Google has ramped up its operations significantly in sub-Saharan Africa over the past few years and currently has offices in six countries across the region.[hidepost=9][/hidepost]
Some of the services Google has rolled out in the region include: the Google Apps Supporting Programs (GASP), which facilitate online learning through Google; Wazi WiFi in Kenya that provides high-speed wireless internet at a low-cost; and a TV White Spaces pilot in South Africa, which covers large areas with broadband.
In addition, YouTube is available in a number of African languages such as East Africa’s Swahili, Ethiopia’s Amharic and South Africa’s IsiZulu and Afrikaans. Google has even launched a virtual Amharic keyboard which allows Ethiopians to search for and upload videos containing Ethiopic text, eliminating a real barrier to broadcasting themselves.
Google Trader, a free classifieds service that allows users to buy and sell products and search for jobs, has been launched in a number of African countries. Users without internet access can also post items and search for deals by sending an SMS to a special short code.

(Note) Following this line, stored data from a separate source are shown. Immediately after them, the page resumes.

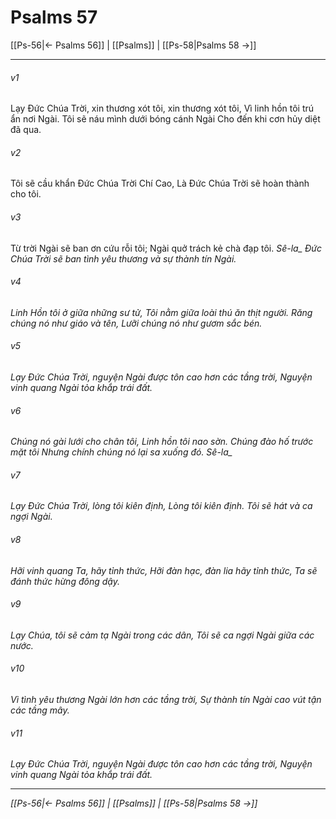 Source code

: # Psalms 57

[[Ps-56|← Psalms 56]] | [[Psalms]] | [[Ps-58|Psalms 58 →]]
***



###### v1 
Lạy Đức Chúa Trời, xin thương xót tôi, xin thương xót tôi, Vì linh hồn tôi trú ẩn nơi Ngài. Tôi sẽ náu mình dưới bóng cánh Ngài Cho đến khi cơn hủy diệt đã qua. 

###### v2 
Tôi sẽ cầu khẩn Đức Chúa Trời Chí Cao, Là Đức Chúa Trời sẽ hoàn thành cho tôi. 

###### v3 
Từ trời Ngài sẽ ban ơn cứu rỗi tôi; Ngài quở trách kẻ chà đạp tôi. <i class="selah">Sê-la_ Đức Chúa Trời sẽ ban tình yêu thương và sự thành tín Ngài. 

###### v4 
Linh Hồn tôi ở giữa những sư tử, Tôi nằm giữa loài thú ăn thịt người. Răng chúng nó như giáo và tên, Lưỡi chúng nó như gươm sắc bén. 

###### v5 
Lạy Đức Chúa Trời, nguyện Ngài được tôn cao hơn các tầng trời, Nguyện vinh quang Ngài tỏa khắp trái đất. 

###### v6 
Chúng nó gài lưới cho chân tôi, Linh hồn tôi nao sờn. Chúng đào hố trước mặt tôi Nhưng chính chúng nó lại sa xuống đó. <i class="selah">Sê-la_ 

###### v7 
Lạy Đức Chúa Trời, lòng tôi kiên định, Lòng tôi kiên định. Tôi sẽ hát và ca ngợi Ngài. 

###### v8 
Hỡi vinh quang Ta, hãy tỉnh thức, Hỡi đàn hạc, đàn lia hãy tỉnh thức, Ta sẽ đánh thức hừng đông dậy. 

###### v9 
Lạy Chúa, tôi sẽ cảm tạ Ngài trong các dân, Tôi sẽ ca ngợi Ngài giữa các nước. 

###### v10 
Vì tình yêu thương Ngài lớn hơn các tầng trời, Sự thành tín Ngài cao vút tận các tầng mây. 

###### v11 
Lạy Đức Chúa Trời, nguyện Ngài được tôn cao hơn các tầng trời, Nguyện vinh quang Ngài tỏa khắp trái đất.

***
[[Ps-56|← Psalms 56]] | [[Psalms]] | [[Ps-58|Psalms 58 →]]

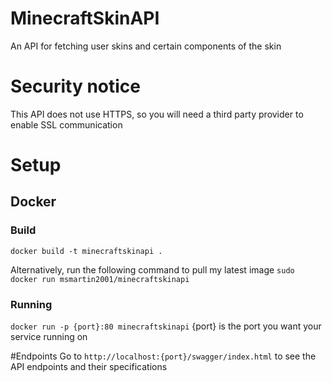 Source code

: # MinecraftSkinAPI
An API for fetching user skins and certain components of the skin

# Security notice

This API does not use HTTPS, so you will need a third party provider to enable SSL communication

# Setup
## Docker

### Build
`docker build -t minecraftskinapi .`

Alternatively, run the following command to pull my latest image
`sudo docker run msmartin2001/minecraftskinapi`

### Running
`docker run -p {port}:80 minecraftskinapi`
{port} is the port you want your service running on

#Endpoints
Go to `http://localhost:{port}/swagger/index.html` to see the API endpoints and their specifications
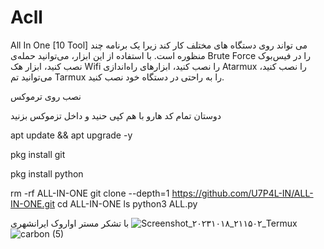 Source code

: # Acll

All In One [10 Tool] می تواند روی دستگاه های مختلف کار کند زیرا یک برنامه چند منظوره است. با استفاده از این ابزار، می‌توانید حمله‌ی Brute Force را در فیس‌بوک نصب کنید، ابزار هک Wifi را نصب کنید، ابزارهای راه‌اندازی Atarmux را نصب کنید، می‌توانید تم Tarmux را به راحتی در دستگاه خود نصب کنید.

نصب روی ترموکس 

دوستان تمام کد هارو با هم کپی حنید و داخل تزموکس بزنید 

 apt update && apt upgrade -y

 pkg install git

 pkg install python

 rm -rf ALL-IN-ONE
 git clone --depth=1 https://github.com/U7P4L-IN/ALL-IN-ONE.git
 cd ALL-IN-ONE
 ls
 python3 ALL.py

 با تشکر مستر اواروک ایرانشهری ![Screenshot_۲۰۲۳۱۰۱۸_۲۱۱۵۰۲_Termux](https://github.com/MRAvarvokiranshare/Acll/assets/146922434/1ecb0929-f8fd-4914-9dd8-44429e46c5f3)
![carbon (5)](https://github.com/MRAvarvokiranshare/Acll/assets/146922434/2a34e036-ac66-4102-a55e-405e1f234a19)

Others Google services include the recently launched Gmail SMS, Maps and Google+ in Swahili, Amharic, Afrikaans and IsiZulu. Google Baraza (which means “council” in Swahili) allows people in countries across the continent to share knowledge with each other by asking questions and posting answers.
Google country manager for Kenya, Joseph Mucheru, told How we made it in Africa that the technology giant is serious about Africa, and its strategy is to get users online by developing an accessible, relevant, vibrant and self-sufficient internet ecosystem. Mucheru pointed out that while the cost of access to internet bandwidth is falling, it still remains high for many Africans.
“Slow internet is preventing widespread web usage,” said Mucheru. “[Sub-Saharan African] users will benefit from an open and more competitive access market with lower prices and better user experiences. Secondly, devices are too expensive, impeding internet adoption. Handset and equipment taxes add to device cost and are passed onto the end user.”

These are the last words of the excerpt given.